- _Action item_: Work out how many lines of the data hold the string "const", and reply with that number alone.

Stored dataset items:
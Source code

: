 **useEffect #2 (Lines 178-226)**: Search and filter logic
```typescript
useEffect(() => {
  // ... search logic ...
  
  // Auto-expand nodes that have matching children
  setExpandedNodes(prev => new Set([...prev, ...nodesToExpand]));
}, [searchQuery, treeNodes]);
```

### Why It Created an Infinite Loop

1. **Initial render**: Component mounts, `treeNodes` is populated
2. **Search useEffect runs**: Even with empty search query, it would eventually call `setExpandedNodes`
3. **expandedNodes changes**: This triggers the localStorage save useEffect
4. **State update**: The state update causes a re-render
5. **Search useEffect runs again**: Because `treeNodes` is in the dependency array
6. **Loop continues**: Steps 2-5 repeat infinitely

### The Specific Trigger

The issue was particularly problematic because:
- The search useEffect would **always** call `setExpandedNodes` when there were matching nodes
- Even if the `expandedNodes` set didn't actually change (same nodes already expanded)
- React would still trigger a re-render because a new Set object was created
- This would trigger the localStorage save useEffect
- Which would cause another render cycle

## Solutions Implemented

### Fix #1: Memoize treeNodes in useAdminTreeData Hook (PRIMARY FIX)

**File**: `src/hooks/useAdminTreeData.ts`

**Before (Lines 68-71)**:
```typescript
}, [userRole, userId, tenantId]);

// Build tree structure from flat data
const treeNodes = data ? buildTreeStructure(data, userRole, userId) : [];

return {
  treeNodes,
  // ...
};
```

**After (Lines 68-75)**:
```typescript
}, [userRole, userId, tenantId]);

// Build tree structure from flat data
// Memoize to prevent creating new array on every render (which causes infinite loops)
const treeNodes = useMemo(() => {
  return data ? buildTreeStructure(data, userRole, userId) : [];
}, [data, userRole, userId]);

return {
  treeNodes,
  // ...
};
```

- _Solution to this task_: 2